### Entries supplied
┌──
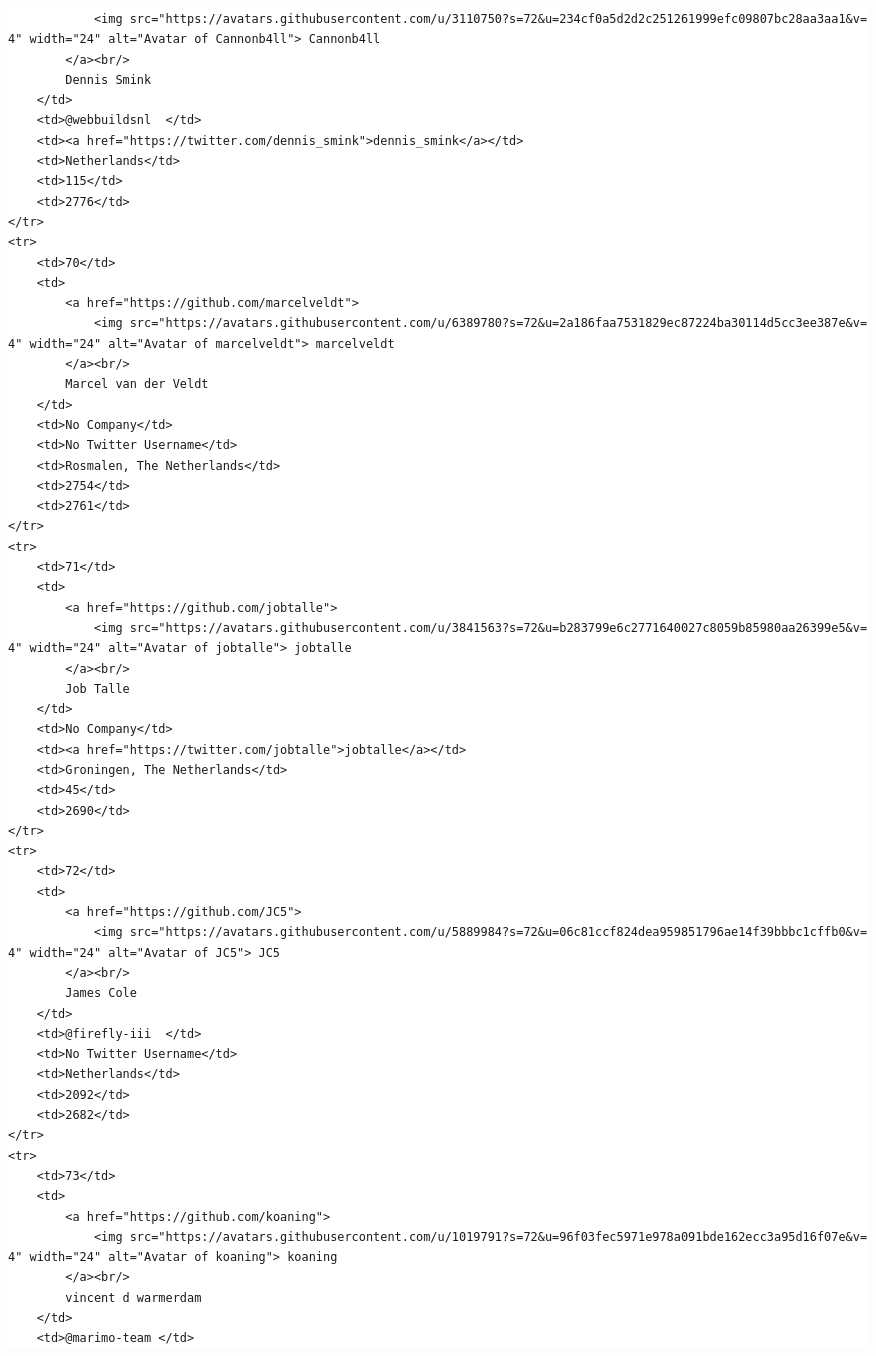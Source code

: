 				<img src="https://avatars.githubusercontent.com/u/3110750?s=72&u=234cf0a5d2d2c251261999efc09807bc28aa3aa1&v=4" width="24" alt="Avatar of Cannonb4ll"> Cannonb4ll
			</a><br/>
			Dennis Smink
		</td>
		<td>@webbuildsnl  </td>
		<td><a href="https://twitter.com/dennis_smink">dennis_smink</a></td>
		<td>Netherlands</td>
		<td>115</td>
		<td>2776</td>
	</tr>
	<tr>
		<td>70</td>
		<td>
			<a href="https://github.com/marcelveldt">
				<img src="https://avatars.githubusercontent.com/u/6389780?s=72&u=2a186faa7531829ec87224ba30114d5cc3ee387e&v=4" width="24" alt="Avatar of marcelveldt"> marcelveldt
			</a><br/>
			Marcel van der Veldt
		</td>
		<td>No Company</td>
		<td>No Twitter Username</td>
		<td>Rosmalen, The Netherlands</td>
		<td>2754</td>
		<td>2761</td>
	</tr>
	<tr>
		<td>71</td>
		<td>
			<a href="https://github.com/jobtalle">
				<img src="https://avatars.githubusercontent.com/u/3841563?s=72&u=b283799e6c2771640027c8059b85980aa26399e5&v=4" width="24" alt="Avatar of jobtalle"> jobtalle
			</a><br/>
			Job Talle
		</td>
		<td>No Company</td>
		<td><a href="https://twitter.com/jobtalle">jobtalle</a></td>
		<td>Groningen, The Netherlands</td>
		<td>45</td>
		<td>2690</td>
	</tr>
	<tr>
		<td>72</td>
		<td>
			<a href="https://github.com/JC5">
				<img src="https://avatars.githubusercontent.com/u/5889984?s=72&u=06c81ccf824dea959851796ae14f39bbbc1cffb0&v=4" width="24" alt="Avatar of JC5"> JC5
			</a><br/>
			James Cole
		</td>
		<td>@firefly-iii  </td>
		<td>No Twitter Username</td>
		<td>Netherlands</td>
		<td>2092</td>
		<td>2682</td>
	</tr>
	<tr>
		<td>73</td>
		<td>
			<a href="https://github.com/koaning">
				<img src="https://avatars.githubusercontent.com/u/1019791?s=72&u=96f03fec5971e978a091bde162ecc3a95d16f07e&v=4" width="24" alt="Avatar of koaning"> koaning
			</a><br/>
			vincent d warmerdam 
		</td>
		<td>@marimo-team </td>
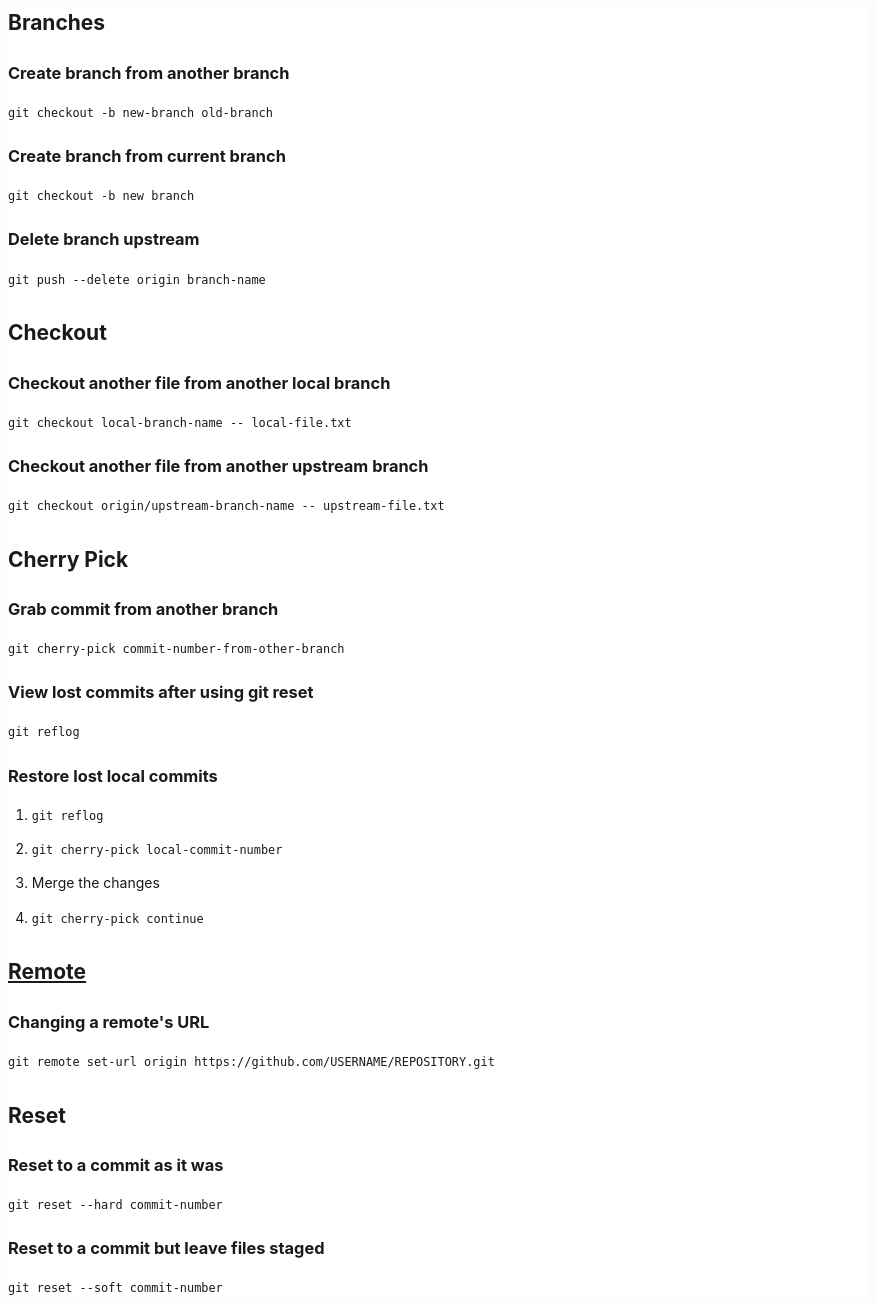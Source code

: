 ## Branches
### Create branch from another branch
`git checkout -b new-branch old-branch`

### Create branch from current branch
`git checkout -b new branch`

### Delete branch upstream
`git push --delete origin branch-name`

## Checkout
### Checkout another file from another local branch
`git checkout local-branch-name -- local-file.txt`

### Checkout another file from another upstream branch
`git checkout origin/upstream-branch-name -- upstream-file.txt`

## Cherry Pick
### Grab commit from another branch
`git cherry-pick commit-number-from-other-branch`

### View lost commits after using git reset
`git reflog`

### Restore lost local commits
1. `git reflog`

1. `git cherry-pick local-commit-number`

1. Merge the changes

1. `git cherry-pick continue`

## [Remote](https://docs.github.com/en/github/using-git/changing-a-remotes-url)
### Changing a remote's URL
`git remote set-url origin https://github.com/USERNAME/REPOSITORY.git`

## Reset
### Reset to a commit as it was
`git reset --hard commit-number`

### Reset to a commit but leave files staged
`git reset --soft commit-number`
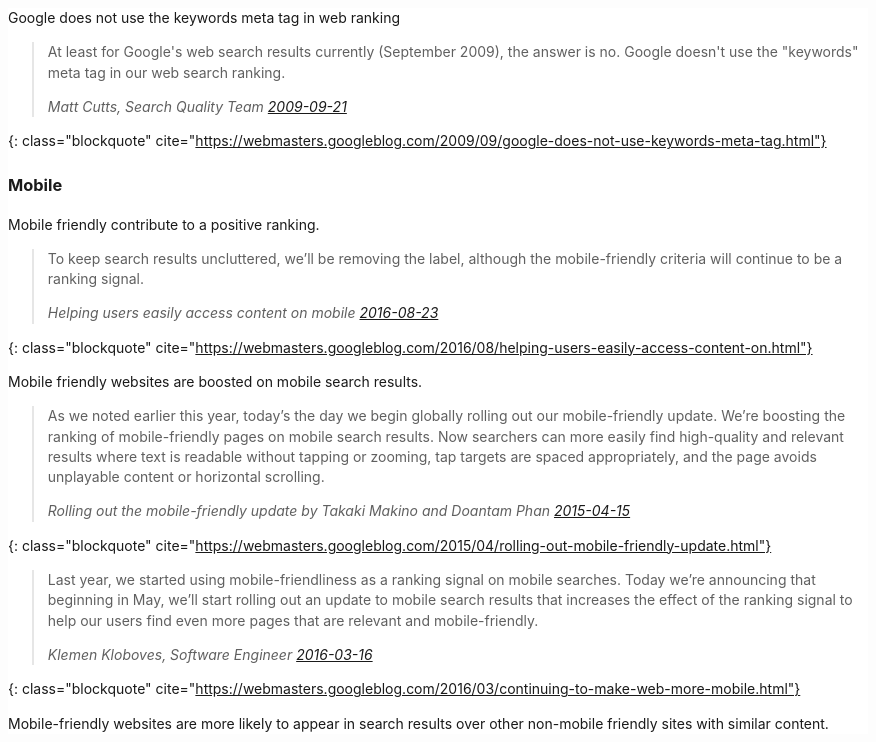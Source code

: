 Google does not use the keywords meta tag in web ranking

> At least for Google's web search results currently (September 2009),
> the answer is no. Google doesn't use the "keywords" meta tag in our
> web search ranking. 
> 
> <footer class="blockquote-footer"> <cite>Matt Cutts, Search Quality Team <a href="https://webmasters.googleblog.com/2009/09/google-does-not-use-keywords-meta-tag.html">2009-09-21</a></cite></footer>
{: class="blockquote" cite="https://webmasters.googleblog.com/2009/09/google-does-not-use-keywords-meta-tag.html"}

### Mobile

Mobile friendly contribute to a positive ranking.

> To keep search results uncluttered, we’ll be removing the label,
> although the mobile-friendly criteria will continue to be a ranking
> signal. 
> 
> <footer class="blockquote-footer"> <cite>Helping users easily access content on mobile <a href="https://webmasters.googleblog.com/2016/08/helping-users-easily-access-content-on.html">2016-08-23</a></cite></footer>
{: class="blockquote" cite="https://webmasters.googleblog.com/2016/08/helping-users-easily-access-content-on.html"}

Mobile friendly websites are boosted on mobile search results.

> As we noted earlier this year, today’s the day we begin globally
> rolling out our mobile-friendly update. We’re boosting the ranking
> of mobile-friendly pages on mobile search results. Now searchers can
> more easily find high-quality and relevant results where text is
> readable without tapping or zooming, tap targets are spaced
> appropriately, and the page avoids unplayable content or horizontal
> scrolling.
> 
> <footer class="blockquote-footer"> <cite>Rolling out the mobile-friendly update by Takaki Makino and Doantam Phan <a href="https://webmasters.googleblog.com/2015/04/rolling-out-mobile-friendly-update.html">2015-04-15</a></cite></footer>
{: class="blockquote" cite="https://webmasters.googleblog.com/2015/04/rolling-out-mobile-friendly-update.html"}

> Last year, we started using mobile-friendliness as a ranking signal
> on mobile searches. Today we’re announcing that beginning in May,
> we’ll start rolling out an update to mobile search results that
> increases the effect of the ranking signal to help our users find
> even more pages that are relevant and mobile-friendly.
> <footer class="blockquote-footer"> <cite>Klemen Kloboves, Software Engineer  <a href="https://webmasters.googleblog.com/2016/03/continuing-to-make-web-more-mobile.html">2016-03-16</a></cite></footer>
{: class="blockquote" cite="https://webmasters.googleblog.com/2016/03/continuing-to-make-web-more-mobile.html"}

Mobile-friendly websites are more likely to appear in search results
over other non-mobile friendly sites with similar content.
└──
### Problem requirements
Every entry above needs to be duplicated precisely, and none of the pictures should appear.

### Solved problem
Source code

: 				<img src="https://avatars.githubusercontent.com/u/3110750?s=72&u=234cf0a5d2d2c251261999efc09807bc28aa3aa1&v=4" width="24" alt="Avatar of Cannonb4ll"> Cannonb4ll
			</a><br/>
			Dennis Smink
		</td>
		<td>@webbuildsnl  </td>
		<td><a href="https://twitter.com/dennis_smink">dennis_smink</a></td>
		<td>Netherlands</td>
		<td>115</td>
		<td>2776</td>
	</tr>
	<tr>
		<td>70</td>
		<td>
			<a href="https://github.com/marcelveldt">
				<img src="https://avatars.githubusercontent.com/u/6389780?s=72&u=2a186faa7531829ec87224ba30114d5cc3ee387e&v=4" width="24" alt="Avatar of marcelveldt"> marcelveldt
			</a><br/>
			Marcel van der Veldt
		</td>
		<td>No Company</td>
		<td>No Twitter Username</td>
		<td>Rosmalen, The Netherlands</td>
		<td>2754</td>
		<td>2761</td>
	</tr>
	<tr>
		<td>71</td>
		<td>
			<a href="https://github.com/jobtalle">
				<img src="https://avatars.githubusercontent.com/u/3841563?s=72&u=b283799e6c2771640027c8059b85980aa26399e5&v=4" width="24" alt="Avatar of jobtalle"> jobtalle
			</a><br/>
			Job Talle
		</td>
		<td>No Company</td>
		<td><a href="https://twitter.com/jobtalle">jobtalle</a></td>
		<td>Groningen, The Netherlands</td>
		<td>45</td>
		<td>2690</td>
	</tr>
	<tr>
		<td>72</td>
		<td>
			<a href="https://github.com/JC5">
				<img src="https://avatars.githubusercontent.com/u/5889984?s=72&u=06c81ccf824dea959851796ae14f39bbbc1cffb0&v=4" width="24" alt="Avatar of JC5"> JC5
			</a><br/>
			James Cole
		</td>
		<td>@firefly-iii  </td>
		<td>No Twitter Username</td>
		<td>Netherlands</td>
		<td>2092</td>
		<td>2682</td>
	</tr>
	<tr>
		<td>73</td>
		<td>
			<a href="https://github.com/koaning">
				<img src="https://avatars.githubusercontent.com/u/1019791?s=72&u=96f03fec5971e978a091bde162ecc3a95d16f07e&v=4" width="24" alt="Avatar of koaning"> koaning
			</a><br/>
			vincent d warmerdam 
		</td>
		<td>@marimo-team </td>
Source code

: ## Branches
### Create branch from another branch
`git checkout -b new-branch old-branch`

### Create branch from current branch
`git checkout -b new branch`

### Delete branch upstream
`git push --delete origin branch-name`

## Checkout
### Checkout another file from another local branch
`git checkout local-branch-name -- local-file.txt`

### Checkout another file from another upstream branch
`git checkout origin/upstream-branch-name -- upstream-file.txt`

## Cherry Pick
### Grab commit from another branch
`git cherry-pick commit-number-from-other-branch`

### View lost commits after using git reset
`git reflog`

### Restore lost local commits
1. `git reflog`

1. `git cherry-pick local-commit-number`

1. Merge the changes

1. `git cherry-pick continue`

## [Remote](https://docs.github.com/en/github/using-git/changing-a-remotes-url)
### Changing a remote's URL
`git remote set-url origin https://github.com/USERNAME/REPOSITORY.git`

## Reset
### Reset to a commit as it was
`git reset --hard commit-number`

### Reset to a commit but leave files staged
`git reset --soft commit-number`
Source code

: Google does not use the keywords meta tag in web ranking

> At least for Google's web search results currently (September 2009),
> the answer is no. Google doesn't use the "keywords" meta tag in our
> web search ranking. 
> 
> <footer class="blockquote-footer"> <cite>Matt Cutts, Search Quality Team <a href="https://webmasters.googleblog.com/2009/09/google-does-not-use-keywords-meta-tag.html">2009-09-21</a></cite></footer>
{: class="blockquote" cite="https://webmasters.googleblog.com/2009/09/google-does-not-use-keywords-meta-tag.html"}

### Mobile

Mobile friendly contribute to a positive ranking.

> To keep search results uncluttered, we’ll be removing the label,
> although the mobile-friendly criteria will continue to be a ranking
> signal. 
> 
> <footer class="blockquote-footer"> <cite>Helping users easily access content on mobile <a href="https://webmasters.googleblog.com/2016/08/helping-users-easily-access-content-on.html">2016-08-23</a></cite></footer>
{: class="blockquote" cite="https://webmasters.googleblog.com/2016/08/helping-users-easily-access-content-on.html"}

Mobile friendly websites are boosted on mobile search results.

> As we noted earlier this year, today’s the day we begin globally
> rolling out our mobile-friendly update. We’re boosting the ranking
> of mobile-friendly pages on mobile search results. Now searchers can
> more easily find high-quality and relevant results where text is
> readable without tapping or zooming, tap targets are spaced
> appropriately, and the page avoids unplayable content or horizontal
> scrolling.
> 
> <footer class="blockquote-footer"> <cite>Rolling out the mobile-friendly update by Takaki Makino and Doantam Phan <a href="https://webmasters.googleblog.com/2015/04/rolling-out-mobile-friendly-update.html">2015-04-15</a></cite></footer>
{: class="blockquote" cite="https://webmasters.googleblog.com/2015/04/rolling-out-mobile-friendly-update.html"}

> Last year, we started using mobile-friendliness as a ranking signal
> on mobile searches. Today we’re announcing that beginning in May,
> we’ll start rolling out an update to mobile search results that
> increases the effect of the ranking signal to help our users find
> even more pages that are relevant and mobile-friendly.
> <footer class="blockquote-footer"> <cite>Klemen Kloboves, Software Engineer  <a href="https://webmasters.googleblog.com/2016/03/continuing-to-make-web-more-mobile.html">2016-03-16</a></cite></footer>
{: class="blockquote" cite="https://webmasters.googleblog.com/2016/03/continuing-to-make-web-more-mobile.html"}

Mobile-friendly websites are more likely to appear in search results
over other non-mobile friendly sites with similar content.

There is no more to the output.